What is expected = Every line of the material below is to be printed again exactly.

Dataset extract =
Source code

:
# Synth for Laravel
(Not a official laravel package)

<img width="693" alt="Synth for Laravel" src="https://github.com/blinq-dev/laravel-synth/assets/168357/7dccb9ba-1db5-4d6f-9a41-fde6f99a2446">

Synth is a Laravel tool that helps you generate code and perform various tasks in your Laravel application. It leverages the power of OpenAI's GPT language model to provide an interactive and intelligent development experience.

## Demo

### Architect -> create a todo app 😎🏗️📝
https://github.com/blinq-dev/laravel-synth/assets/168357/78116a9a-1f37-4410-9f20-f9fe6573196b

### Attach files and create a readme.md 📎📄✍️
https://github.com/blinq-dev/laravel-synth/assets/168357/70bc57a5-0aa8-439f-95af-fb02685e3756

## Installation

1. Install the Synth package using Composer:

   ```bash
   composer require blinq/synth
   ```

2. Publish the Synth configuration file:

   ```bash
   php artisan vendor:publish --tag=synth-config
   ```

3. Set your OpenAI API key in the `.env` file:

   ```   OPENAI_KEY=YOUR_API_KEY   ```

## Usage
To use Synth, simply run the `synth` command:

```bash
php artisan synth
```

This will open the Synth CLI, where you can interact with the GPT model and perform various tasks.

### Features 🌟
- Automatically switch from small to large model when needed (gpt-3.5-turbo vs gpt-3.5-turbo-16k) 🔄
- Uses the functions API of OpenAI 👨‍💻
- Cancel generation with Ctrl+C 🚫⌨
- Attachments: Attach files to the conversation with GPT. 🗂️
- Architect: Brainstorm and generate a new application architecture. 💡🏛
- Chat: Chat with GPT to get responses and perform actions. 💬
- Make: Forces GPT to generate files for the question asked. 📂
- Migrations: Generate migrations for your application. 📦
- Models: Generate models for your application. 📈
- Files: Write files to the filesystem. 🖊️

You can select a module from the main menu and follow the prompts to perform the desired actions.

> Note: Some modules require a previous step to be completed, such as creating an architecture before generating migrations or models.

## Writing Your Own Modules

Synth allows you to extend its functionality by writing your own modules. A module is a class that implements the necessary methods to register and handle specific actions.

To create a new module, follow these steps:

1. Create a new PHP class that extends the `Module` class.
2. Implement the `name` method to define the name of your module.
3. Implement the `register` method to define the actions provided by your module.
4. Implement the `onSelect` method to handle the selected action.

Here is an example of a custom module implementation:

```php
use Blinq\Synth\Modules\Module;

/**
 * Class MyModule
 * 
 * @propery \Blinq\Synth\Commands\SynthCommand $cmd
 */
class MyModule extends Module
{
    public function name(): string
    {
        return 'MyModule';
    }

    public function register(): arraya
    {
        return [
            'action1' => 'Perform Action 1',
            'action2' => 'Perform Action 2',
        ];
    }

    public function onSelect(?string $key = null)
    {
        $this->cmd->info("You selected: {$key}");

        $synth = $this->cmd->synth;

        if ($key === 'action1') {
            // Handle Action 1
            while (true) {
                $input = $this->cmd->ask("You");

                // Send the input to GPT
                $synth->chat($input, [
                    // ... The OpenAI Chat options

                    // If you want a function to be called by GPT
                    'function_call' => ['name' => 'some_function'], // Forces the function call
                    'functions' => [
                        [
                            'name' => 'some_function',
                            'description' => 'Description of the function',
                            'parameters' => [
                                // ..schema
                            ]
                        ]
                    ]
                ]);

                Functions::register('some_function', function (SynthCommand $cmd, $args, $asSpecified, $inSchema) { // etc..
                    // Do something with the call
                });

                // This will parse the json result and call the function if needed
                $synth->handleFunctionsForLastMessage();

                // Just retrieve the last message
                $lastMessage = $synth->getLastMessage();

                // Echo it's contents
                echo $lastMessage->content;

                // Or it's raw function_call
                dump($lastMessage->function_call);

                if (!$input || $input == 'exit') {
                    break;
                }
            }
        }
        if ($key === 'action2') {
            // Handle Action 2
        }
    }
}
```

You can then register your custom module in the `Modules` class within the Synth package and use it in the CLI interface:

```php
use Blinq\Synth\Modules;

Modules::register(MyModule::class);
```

Response box =
Source code

:
# Synth for Laravel
(Not a official laravel package)

<img width="693" alt="Synth for Laravel" src="https://github.com/blinq-dev/laravel-synth/assets/168357/7dccb9ba-1db5-4d6f-9a41-fde6f99a2446">

Synth is a Laravel tool that helps you generate code and perform various tasks in your Laravel application. It leverages the power of OpenAI's GPT language model to provide an interactive and intelligent development experience.

## Demo

### Architect -> create a todo app 😎🏗️📝
https://github.com/blinq-dev/laravel-synth/assets/168357/78116a9a-1f37-4410-9f20-f9fe6573196b

### Attach files and create a readme.md 📎📄✍️
https://github.com/blinq-dev/laravel-synth/assets/168357/70bc57a5-0aa8-439f-95af-fb02685e3756

## Installation

1. Install the Synth package using Composer:

   ```bash
   composer require blinq/synth
   ```

2. Publish the Synth configuration file:

   ```bash
   php artisan vendor:publish --tag=synth-config
   ```

3. Set your OpenAI API key in the `.env` file:

   ```   OPENAI_KEY=YOUR_API_KEY   ```

## Usage
To use Synth, simply run the `synth` command:

```bash
php artisan synth
```

This will open the Synth CLI, where you can interact with the GPT model and perform various tasks.

### Features 🌟
- Automatically switch from small to large model when needed (gpt-3.5-turbo vs gpt-3.5-turbo-16k) 🔄
- Uses the functions API of OpenAI 👨‍💻
- Cancel generation with Ctrl+C 🚫⌨
- Attachments: Attach files to the conversation with GPT. 🗂️
- Architect: Brainstorm and generate a new application architecture. 💡🏛
- Chat: Chat with GPT to get responses and perform actions. 💬
- Make: Forces GPT to generate files for the question asked. 📂
- Migrations: Generate migrations for your application. 📦
- Models: Generate models for your application. 📈
- Files: Write files to the filesystem. 🖊️

You can select a module from the main menu and follow the prompts to perform the desired actions.

> Note: Some modules require a previous step to be completed, such as creating an architecture before generating migrations or models.

## Writing Your Own Modules

Synth allows you to extend its functionality by writing your own modules. A module is a class that implements the necessary methods to register and handle specific actions.

To create a new module, follow these steps:

1. Create a new PHP class that extends the `Module` class.
2. Implement the `name` method to define the name of your module.
3. Implement the `register` method to define the actions provided by your module.
4. Implement the `onSelect` method to handle the selected action.

Here is an example of a custom module implementation:

```php
use Blinq\Synth\Modules\Module;

/**
 * Class MyModule
 * 
 * @propery \Blinq\Synth\Commands\SynthCommand $cmd
 */
class MyModule extends Module
{
    public function name(): string
    {
        return 'MyModule';
    }

    public function register(): arraya
    {
        return [
            'action1' => 'Perform Action 1',
            'action2' => 'Perform Action 2',
        ];
    }

    public function onSelect(?string $key = null)
    {
        $this->cmd->info("You selected: {$key}");

        $synth = $this->cmd->synth;

        if ($key === 'action1') {
            // Handle Action 1
            while (true) {
                $input = $this->cmd->ask("You");

                // Send the input to GPT
                $synth->chat($input, [
                    // ... The OpenAI Chat options

                    // If you want a function to be called by GPT
                    'function_call' => ['name' => 'some_function'], // Forces the function call
                    'functions' => [
                        [
                            'name' => 'some_function',
                            'description' => 'Description of the function',
                            'parameters' => [
                                // ..schema
                            ]
                        ]
                    ]
                ]);

                Functions::register('some_function', function (SynthCommand $cmd, $args, $asSpecified, $inSchema) { // etc..
                    // Do something with the call
                });

                // This will parse the json result and call the function if needed
                $synth->handleFunctionsForLastMessage();

                // Just retrieve the last message
                $lastMessage = $synth->getLastMessage();

                // Echo it's contents
                echo $lastMessage->content;

                // Or it's raw function_call
                dump($lastMessage->function_call);

                if (!$input || $input == 'exit') {
                    break;
                }
            }
        }
        if ($key === 'action2') {
            // Handle Action 2
        }
    }
}
```

You can then register your custom module in the `Modules` class within the Synth package and use it in the CLI interface:

```php
use Blinq\Synth\Modules;

Modules::register(MyModule::class);
```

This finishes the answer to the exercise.